Saved entries:
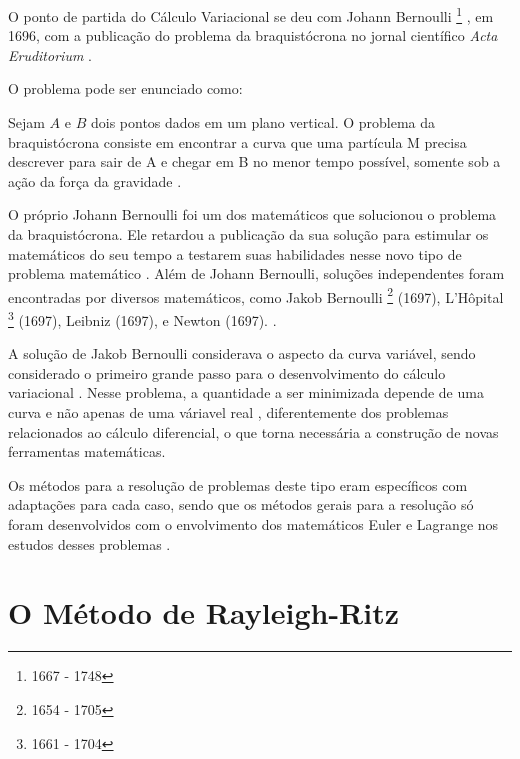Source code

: \documentclass[
	12pt,				%
	openright,			%
    twoside,			%
	a4paper,			%
	english,			%
	french,				%
	spanish,			%
	brazil				%
	]{abntex2}
\numberwithin{lema}{chapter}
\numberwithin{teorema}{chapter}
\numberwithin{definicao}{chapter}
\numberwithin{exemplo}{chapter}
\numberwithin{figure}{chapter}
\newcommand{\bdDate}[2]{
	\footnote{\gtrsymBorn\text{ }#1 - \gtrsymDied\text{ }#2}
}
\begin{document}

O ponto de partida do Cálculo Variacional se deu com Johann Bernoulli\bdDate{1667}{1748}, em 1696, com a publicação do problema da braquistócrona no jornal científico \textit{Acta Eruditorium} \cite{hist_courant}.

O problema pode ser enunciado como:
\begin{citacao}
Sejam $A$ e $B$ dois pontos dados em um plano vertical. O problema da braquistócrona consiste em encontrar a curva que uma partícula M precisa descrever para sair de A e chegar em B no menor tempo possível, somente sob a ação da força da gravidade \cite[p. 3]{calcvar}.
\end{citacao}

O próprio Johann Bernoulli foi um dos matemáticos que solucionou o problema da braquistócrona. Ele retardou a publicação da sua solução para estimular os matemáticos do seu tempo a testarem suas habilidades nesse novo tipo de problema matemático \cite{hist_courant}. Além de Johann Bernoulli, soluções independentes foram encontradas por diversos matemáticos, como Jakob Bernoulli\bdDate{1654}{1705} (1697), L'Hôpital\bdDate{1661}{1704} (1697), Leibniz (1697), e Newton (1697). \cite{hist_still}.

A solução de Jakob Bernoulli considerava o aspecto da curva variável, sendo considerado o primeiro grande passo para o desenvolvimento do cálculo variacional \cite{hist_still}. Nesse problema, a quantidade a ser minimizada depende de uma curva e não apenas de uma váriavel real \cite{hist_courant}, diferentemente dos problemas relacionados ao cálculo diferencial, o que torna necessária a construção de novas ferramentas matemáticas. 

Os métodos para a resolução de problemas deste tipo eram específicos com adaptações para cada caso, sendo que os métodos gerais para a resolução só foram desenvolvidos com o envolvimento dos matemáticos Euler e Lagrange nos estudos desses problemas \cite{hist_courant}.

\section{O Método de Rayleigh-Ritz}
\end{document}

EXERCISE: Please copy the data shown above precisely, leaving the images out.

TASK RESPONSE:
Source code

: \documentclass[
	12pt,				%
	openright,			%
    twoside,			%
	a4paper,			%
	english,			%
	french,				%
	spanish,			%
	brazil				%
	]{abntex2}
\numberwithin{lema}{chapter}
\numberwithin{teorema}{chapter}
\numberwithin{definicao}{chapter}
\numberwithin{exemplo}{chapter}
\numberwithin{figure}{chapter}
\newcommand{\bdDate}[2]{
	\footnote{\gtrsymBorn\text{ }#1 - \gtrsymDied\text{ }#2}
}
\begin{document}

O ponto de partida do Cálculo Variacional se deu com Johann Bernoulli\bdDate{1667}{1748}, em 1696, com a publicação do problema da braquistócrona no jornal científico \textit{Acta Eruditorium} \cite{hist_courant}.

O problema pode ser enunciado como:
\begin{citacao}
Sejam $A$ e $B$ dois pontos dados em um plano vertical. O problema da braquistócrona consiste em encontrar a curva que uma partícula M precisa descrever para sair de A e chegar em B no menor tempo possível, somente sob a ação da força da gravidade \cite[p. 3]{calcvar}.
\end{citacao}

O próprio Johann Bernoulli foi um dos matemáticos que solucionou o problema da braquistócrona. Ele retardou a publicação da sua solução para estimular os matemáticos do seu tempo a testarem suas habilidades nesse novo tipo de problema matemático \cite{hist_courant}. Além de Johann Bernoulli, soluções independentes foram encontradas por diversos matemáticos, como Jakob Bernoulli\bdDate{1654}{1705} (1697), L'Hôpital\bdDate{1661}{1704} (1697), Leibniz (1697), e Newton (1697). \cite{hist_still}.

A solução de Jakob Bernoulli considerava o aspecto da curva variável, sendo considerado o primeiro grande passo para o desenvolvimento do cálculo variacional \cite{hist_still}. Nesse problema, a quantidade a ser minimizada depende de uma curva e não apenas de uma váriavel real \cite{hist_courant}, diferentemente dos problemas relacionados ao cálculo diferencial, o que torna necessária a construção de novas ferramentas matemáticas. 

Os métodos para a resolução de problemas deste tipo eram específicos com adaptações para cada caso, sendo que os métodos gerais para a resolução só foram desenvolvidos com o envolvimento dos matemáticos Euler e Lagrange nos estudos desses problemas \cite{hist_courant}.

\section{O Método de Rayleigh-Ritz}
\end{document}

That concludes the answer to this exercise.